- Born: 1985 Ghana
- Died: May 29, 2017 Denkyira-Obuasi, Central Region, Ghana
- Allegiance: Ghana
- Branch: Ghana Armed Forces
- Rank: Major (posthumous)
- Commands: Anti-illegal mining detachment, Denkyira-Obuasi
- Spouse: Barbara Mahama
- Children: 2

= Maxwell Adam Mahama =

Ghanaian military officer (1985–2017)

Major Maxwell Adam Mahama (1985 – 29 May 2017) was a Ghanaian military officer who served in the Ghana Armed Forces. He became widely known following his death in a mob attack at Denkyira-Obuasi in Ghana's Central Region, an incident that generated nationwide condemnation and sparked renewed debate about mob justice. He was posthumously promoted from Captain to Major by President Nana Addo Dankwa Akufo-Addo.

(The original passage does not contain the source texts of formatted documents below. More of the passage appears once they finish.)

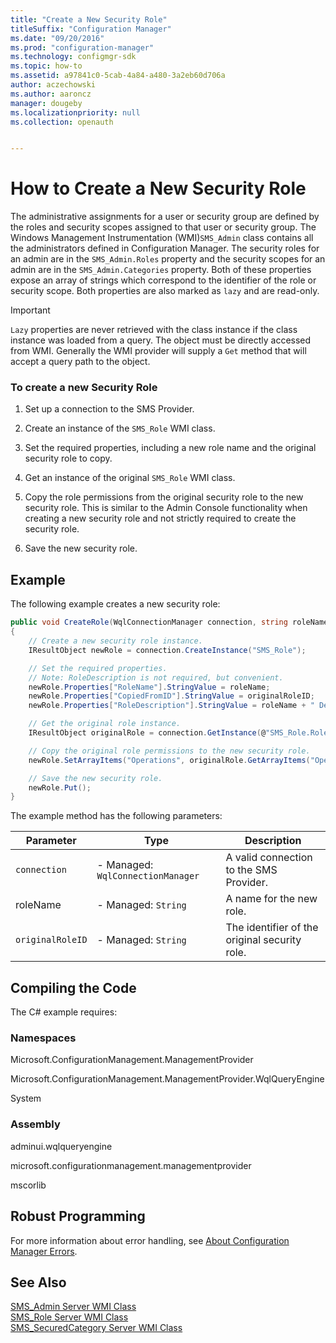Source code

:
```yaml
---
title: "Create a New Security Role"
titleSuffix: "Configuration Manager"
ms.date: "09/20/2016"
ms.prod: "configuration-manager"
ms.technology: configmgr-sdk
ms.topic: how-to
ms.assetid: a97841c0-5cab-4a84-a480-3a2eb60d706a
author: aczechowski
ms.author: aaroncz
manager: dougeby
ms.localizationpriority: null
ms.collection: openauth


---
```

# How to Create a New Security Role
The administrative assignments for a user or security group are defined by the roles and security scopes assigned to that user or security group. The Windows Management Instrumentation (WMI)`SMS_Admin` class contains all the administrators defined in Configuration Manager. The security roles for an admin are in the `SMS_Admin.Roles` property and the security scopes for an admin are in the `SMS_Admin.Categories` property. Both of these properties expose an array of strings which correspond to the identifier of the role or security scope. Both properties are also marked as `lazy` and are read-only.  

> [!IMPORTANT]
>  `Lazy` properties are never retrieved with the class instance if the class instance was loaded from a query. The object must be directly accessed from WMI. Generally the WMI provider will supply a `Get` method that will accept a query path to the object.  

### To create a new Security Role  

1.  Set up a connection to the SMS Provider.  

2.  Create an instance of the `SMS_Role` WMI class.  

3.  Set the required properties, including a new role name and the original security role to copy.  

4.  Get an instance of the original `SMS_Role` WMI class.  

5.  Copy the role permissions from the original security role to the new security role. This is similar to the Admin Console functionality when creating a new security role and not strictly required to create the security role.  

6.  Save the new security role.  

## Example  
 The following example creates a new security role:  

```c#  
public void CreateRole(WqlConnectionManager connection, string roleName, string originalRoleID)  
{  
    // Create a new security role instance.  
    IResultObject newRole = connection.CreateInstance("SMS_Role");  

    // Set the required properties.  
    // Note: RoleDescription is not required, but convenient.  
    newRole.Properties["RoleName"].StringValue = roleName;  
    newRole.Properties["CopiedFromID"].StringValue = originalRoleID;  
    newRole.Properties["RoleDescription"].StringValue = roleName + " Description";  

    // Get the original role instance.  
    IResultObject originalRole = connection.GetInstance(@"SMS_Role.RoleID='" + originalRoleID + "'");  

    // Copy the original role permissions to the new security role.  
    newRole.SetArrayItems("Operations", originalRole.GetArrayItems("Operations"));  

    // Save the new security role.  
    newRole.Put();  
}  

```  

 The example method has the following parameters:  

| Parameter | Type | Description |
| --------- | ---- | ----------- |
|`connection`|-   Managed: `WqlConnectionManager`|A valid connection to the SMS Provider.|  
|roleName|-   Managed: `String`|A name for the new role.|  
|`originalRoleID`|-   Managed: `String`|The identifier of the original security role.|  

## Compiling the Code  
 The C# example requires:  

### Namespaces  
 Microsoft.ConfigurationManagement.ManagementProvider  

 Microsoft.ConfigurationManagement.ManagementProvider.WqlQueryEngine  

 System  

### Assembly  
 adminui.wqlqueryengine  

 microsoft.configurationmanagement.managementprovider  

 mscorlib  

## Robust Programming  
 For more information about error handling, see [About Configuration Manager Errors](../../../../develop/core/understand/about-configuration-manager-errors.md).  

## See Also  
 [SMS_Admin Server WMI Class](../../../../develop/reference/core/servers/configure/sms_admin-server-wmi-class.md)   
 [SMS_Role Server WMI Class](../../../../develop/reference/core/servers/configure/sms_role-server-wmi-class.md)   
 [SMS_SecuredCategory Server WMI Class](../../../../develop/reference/core/servers/configure/sms_securedcategory-server-wmi-class.md)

== Early life and education ==
Mahama was born in 1985 in Ghana. He attended basic and secondary school in Accra before continuing his officer training at the Ghana Military Academy. Information about his early life and training was widely reported after his death as public interest in his background increased.

== Military career ==
Mahama served as an infantry officer in the Ghana Armed Forces and later became commander of a detachment deployed to Denkyira-Obuasi as part of anti-illegal mining (galamsey) operations. Colleagues and superiors described him as disciplined and committed to duty, a portrayal reported widely by local media following the incident.

== Death ==
On 29 May 2017, Mahama was lynched by a mob in Denkyira-Obuasi while jogging near the community where his detachment was stationed. Members of the community reportedly mistook him for an armed robber after noticing his sidearm. Video recordings and photographs of the attack circulated widely online, prompting public outrage and condemnation from government officials, civil society groups, and religious leaders.

Multiple suspects were arrested and prosecuted, and the case became one of the most closely followed criminal trials in Ghana in the years that followed.

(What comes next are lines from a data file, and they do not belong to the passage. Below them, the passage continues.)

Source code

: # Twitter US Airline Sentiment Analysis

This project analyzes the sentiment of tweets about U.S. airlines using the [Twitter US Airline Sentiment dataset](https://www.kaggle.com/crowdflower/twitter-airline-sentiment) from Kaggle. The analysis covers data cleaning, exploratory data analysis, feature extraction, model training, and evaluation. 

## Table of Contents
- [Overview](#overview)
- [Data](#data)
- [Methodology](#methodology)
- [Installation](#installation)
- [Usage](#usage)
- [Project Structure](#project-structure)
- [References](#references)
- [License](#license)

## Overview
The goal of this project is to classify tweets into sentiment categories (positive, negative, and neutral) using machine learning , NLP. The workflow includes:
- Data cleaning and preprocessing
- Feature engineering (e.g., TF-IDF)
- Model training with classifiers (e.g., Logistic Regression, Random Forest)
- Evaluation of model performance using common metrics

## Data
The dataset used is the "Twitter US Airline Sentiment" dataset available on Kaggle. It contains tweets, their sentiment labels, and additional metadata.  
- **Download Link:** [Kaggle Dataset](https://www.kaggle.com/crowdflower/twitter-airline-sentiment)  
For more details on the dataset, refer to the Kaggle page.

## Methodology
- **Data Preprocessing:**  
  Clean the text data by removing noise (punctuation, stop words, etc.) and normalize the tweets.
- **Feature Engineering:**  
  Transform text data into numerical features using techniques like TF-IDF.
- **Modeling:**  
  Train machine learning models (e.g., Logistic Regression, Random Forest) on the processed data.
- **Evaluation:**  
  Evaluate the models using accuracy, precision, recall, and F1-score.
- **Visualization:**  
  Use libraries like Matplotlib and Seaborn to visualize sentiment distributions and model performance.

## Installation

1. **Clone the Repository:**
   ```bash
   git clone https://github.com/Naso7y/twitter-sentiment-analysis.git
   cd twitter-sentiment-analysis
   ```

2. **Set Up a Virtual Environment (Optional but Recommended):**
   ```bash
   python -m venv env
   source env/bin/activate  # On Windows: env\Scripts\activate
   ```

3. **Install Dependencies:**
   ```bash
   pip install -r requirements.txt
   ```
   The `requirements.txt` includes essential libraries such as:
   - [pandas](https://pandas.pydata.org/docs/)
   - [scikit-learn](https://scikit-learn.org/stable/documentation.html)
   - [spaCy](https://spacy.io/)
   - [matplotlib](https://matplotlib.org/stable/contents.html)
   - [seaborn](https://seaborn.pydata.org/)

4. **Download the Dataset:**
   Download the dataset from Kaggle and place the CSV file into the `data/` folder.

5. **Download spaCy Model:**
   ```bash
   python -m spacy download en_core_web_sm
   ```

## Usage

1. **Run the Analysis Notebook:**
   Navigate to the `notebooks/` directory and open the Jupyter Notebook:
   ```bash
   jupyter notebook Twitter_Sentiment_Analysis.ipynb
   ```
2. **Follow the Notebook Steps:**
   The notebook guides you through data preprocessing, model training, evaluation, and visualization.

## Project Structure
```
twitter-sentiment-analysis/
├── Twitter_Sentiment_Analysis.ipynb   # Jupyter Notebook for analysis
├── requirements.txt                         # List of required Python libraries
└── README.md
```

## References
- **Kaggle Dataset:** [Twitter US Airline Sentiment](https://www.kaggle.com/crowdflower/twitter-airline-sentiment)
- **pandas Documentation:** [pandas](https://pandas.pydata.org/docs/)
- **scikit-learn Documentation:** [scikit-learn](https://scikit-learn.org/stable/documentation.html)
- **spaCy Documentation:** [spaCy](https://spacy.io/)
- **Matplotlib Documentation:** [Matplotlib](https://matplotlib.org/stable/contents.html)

== State response and funeral ==
President Akufo-Addo posthumously promoted Mahama to the rank of Major. A state funeral was held on 9 June 2017 at the Forecourt of the State House in Accra.

In response to public calls for support for his family, Parliament passed the Major Mahama Trust Fund Act, 2017 (Act 953), establishing a statutory fund to support his widow and children.

== Legacy ==
Mahama's death intensified national debate about mob justice and due process, leading to widespread public education campaigns and commentary on the need to reform community policing attitudes.

A statue honouring him was later unveiled in Accra as a public reminder of the dangers of mob violence and the importance of rule of law.